ERP導入は「Fit to Standard」を意識


アズビルの新井弘志氏

 新井氏は以前のアズビルグループにおける業務システム運用の歴史を振り返り、「部分最適化のための効率化を進めてきたため、社内にシステムが乱立してしまい、硬直化してしまった」と問題点について説明した。そこで、改革のためのプロジェクトを立ち上げたが、この際に、開発や設計支援を行うPLM、ERP、人事給与などのシステムは自社独自の強みを出す部分ではないとして、業務パッケージ製品の標準機能で対応する方針にしたという。

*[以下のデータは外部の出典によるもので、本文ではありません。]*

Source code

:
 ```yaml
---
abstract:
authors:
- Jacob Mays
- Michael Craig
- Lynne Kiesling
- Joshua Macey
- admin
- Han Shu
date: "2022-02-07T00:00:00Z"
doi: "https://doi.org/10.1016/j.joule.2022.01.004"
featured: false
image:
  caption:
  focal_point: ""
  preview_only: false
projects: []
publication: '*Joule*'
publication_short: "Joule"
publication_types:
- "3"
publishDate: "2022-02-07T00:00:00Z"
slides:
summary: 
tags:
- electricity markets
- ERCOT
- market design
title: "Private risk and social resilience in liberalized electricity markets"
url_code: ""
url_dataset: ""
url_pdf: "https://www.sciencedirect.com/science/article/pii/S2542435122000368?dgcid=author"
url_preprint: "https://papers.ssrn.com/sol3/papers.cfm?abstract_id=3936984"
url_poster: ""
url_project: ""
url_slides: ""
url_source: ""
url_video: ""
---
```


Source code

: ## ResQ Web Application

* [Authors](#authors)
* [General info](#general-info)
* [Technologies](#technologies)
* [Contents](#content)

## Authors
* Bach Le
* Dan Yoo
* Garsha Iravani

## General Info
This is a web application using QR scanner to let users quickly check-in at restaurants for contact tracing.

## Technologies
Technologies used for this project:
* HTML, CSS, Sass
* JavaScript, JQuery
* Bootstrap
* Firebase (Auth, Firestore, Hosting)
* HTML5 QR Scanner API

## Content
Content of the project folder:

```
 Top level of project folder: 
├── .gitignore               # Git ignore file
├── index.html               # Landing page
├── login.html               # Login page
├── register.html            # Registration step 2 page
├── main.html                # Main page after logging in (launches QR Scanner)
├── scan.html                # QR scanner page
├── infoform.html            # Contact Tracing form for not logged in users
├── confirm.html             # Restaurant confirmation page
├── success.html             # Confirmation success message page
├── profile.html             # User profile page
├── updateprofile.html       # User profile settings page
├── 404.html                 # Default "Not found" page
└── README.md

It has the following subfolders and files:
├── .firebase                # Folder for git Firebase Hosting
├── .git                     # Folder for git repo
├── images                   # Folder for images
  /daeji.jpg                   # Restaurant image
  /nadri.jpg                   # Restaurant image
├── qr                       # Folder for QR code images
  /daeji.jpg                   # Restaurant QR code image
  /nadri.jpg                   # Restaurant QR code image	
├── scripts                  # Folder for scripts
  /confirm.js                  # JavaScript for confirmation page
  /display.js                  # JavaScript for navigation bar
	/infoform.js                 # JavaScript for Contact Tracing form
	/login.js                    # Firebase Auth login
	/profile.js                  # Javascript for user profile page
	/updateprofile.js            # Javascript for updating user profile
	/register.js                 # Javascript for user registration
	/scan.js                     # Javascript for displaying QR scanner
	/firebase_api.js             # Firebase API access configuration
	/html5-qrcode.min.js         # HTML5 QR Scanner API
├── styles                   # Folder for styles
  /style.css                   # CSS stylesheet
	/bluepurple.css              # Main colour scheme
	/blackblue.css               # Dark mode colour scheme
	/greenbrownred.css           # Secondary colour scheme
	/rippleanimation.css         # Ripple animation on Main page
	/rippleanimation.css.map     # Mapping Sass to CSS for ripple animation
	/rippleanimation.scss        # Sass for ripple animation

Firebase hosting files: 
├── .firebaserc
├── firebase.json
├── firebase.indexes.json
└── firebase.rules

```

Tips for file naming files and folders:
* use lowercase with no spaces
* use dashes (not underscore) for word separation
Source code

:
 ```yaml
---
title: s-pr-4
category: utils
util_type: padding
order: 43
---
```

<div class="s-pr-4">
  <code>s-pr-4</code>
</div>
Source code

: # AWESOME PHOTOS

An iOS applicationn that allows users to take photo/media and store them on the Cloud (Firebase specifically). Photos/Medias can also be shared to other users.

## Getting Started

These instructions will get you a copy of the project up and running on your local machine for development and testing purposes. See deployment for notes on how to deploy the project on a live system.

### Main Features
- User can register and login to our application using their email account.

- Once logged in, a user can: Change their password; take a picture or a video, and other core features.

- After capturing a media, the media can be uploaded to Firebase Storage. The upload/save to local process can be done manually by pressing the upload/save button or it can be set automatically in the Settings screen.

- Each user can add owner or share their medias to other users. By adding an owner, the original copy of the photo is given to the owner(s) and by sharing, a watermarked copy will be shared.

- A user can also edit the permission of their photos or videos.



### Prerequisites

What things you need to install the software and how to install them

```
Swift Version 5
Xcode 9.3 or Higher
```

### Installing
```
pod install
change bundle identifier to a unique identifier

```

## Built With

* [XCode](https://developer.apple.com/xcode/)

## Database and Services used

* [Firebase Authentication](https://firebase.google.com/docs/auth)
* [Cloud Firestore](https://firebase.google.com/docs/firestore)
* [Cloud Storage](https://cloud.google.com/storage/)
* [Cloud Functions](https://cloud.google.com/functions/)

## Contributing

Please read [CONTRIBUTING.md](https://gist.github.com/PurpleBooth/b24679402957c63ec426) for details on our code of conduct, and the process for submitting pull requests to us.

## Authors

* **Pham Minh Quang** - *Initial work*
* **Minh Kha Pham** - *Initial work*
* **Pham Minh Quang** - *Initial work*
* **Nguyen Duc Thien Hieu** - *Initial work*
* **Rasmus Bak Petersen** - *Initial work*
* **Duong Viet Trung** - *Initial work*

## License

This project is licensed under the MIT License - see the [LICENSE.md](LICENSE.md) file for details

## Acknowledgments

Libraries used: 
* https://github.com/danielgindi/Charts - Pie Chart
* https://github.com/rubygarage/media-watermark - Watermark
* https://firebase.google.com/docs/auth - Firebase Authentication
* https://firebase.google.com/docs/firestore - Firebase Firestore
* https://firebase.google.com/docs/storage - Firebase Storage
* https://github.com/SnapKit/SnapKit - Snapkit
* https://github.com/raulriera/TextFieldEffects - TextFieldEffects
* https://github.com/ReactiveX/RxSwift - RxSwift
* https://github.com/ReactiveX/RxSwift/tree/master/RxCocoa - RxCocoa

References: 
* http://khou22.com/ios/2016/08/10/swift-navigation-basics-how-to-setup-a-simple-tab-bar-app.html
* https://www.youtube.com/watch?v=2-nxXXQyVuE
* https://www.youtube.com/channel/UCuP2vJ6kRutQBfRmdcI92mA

 例えば、PLMにはPTCのソフトウェア製品である「Windchill」を採用した。導入に際して開発業務改革プロジェクト「ACES(Azbil Common Engineering System)」を立ち上げ、設計開発領域における企画構築から構造設計、詳細設計、BOM(部品表)生成、図面管理などを対象に改革を進めた。同社が展開する5事業部門で個別管理を行っていた知識を一元化するとともに、設計/開発部門の連携促進によるフロントローディングの実現を目指した。


「ACES」のプロジェクト範囲[クリックして拡大] 出所:アズビル、PTCジャパン

 パッケージ製品の導入に当たっては、システムに合わせた業務標準化である「Fit to Standard」を意識した。「1業務1プロセス1システム」を基本に、システムだけでなくデータベース、製品マスターを一本化して、運用方式の統一も行った。システムのグローバル対応も進めたという。

MESは自社の強みを生かす領域

 一方で、自社独自の競争力を発揮するために、パッケージ製品ではどうしても対応しきれないシステム領域もある。その1つがMESだ。アズビルでは、20年前に同社がスクラッチ開発したMESを改修しながら長く使い続けてきた。しかし、そのためにシステムの部分最適化が進み、システムの属人化やブラックボックス化、データのサイロ化が進んでしまうなどの弊害も生じたという。そのため、グローバル環境の変化や事業環境に対して迅速に対応することが難しくなっていた。


MESの部分は自社の強みを生かす[クリックして拡大] 出所:アズビル、PTCジャパン

 新井氏は「組み立て製造業向けのMESパッケージ製品を探したものの、適したものは見当たらなかった。頻繁に起こる生産ラインの改造、業務変更への対応をシステムパラメーター変更で吸収することが大事だと考えた」と語る。そこで、アズビルが手掛けていた医薬品や食品製品向けのMESパッケージ販売に関わったメンバーを集め、開発プロジェクトを立ち上げた。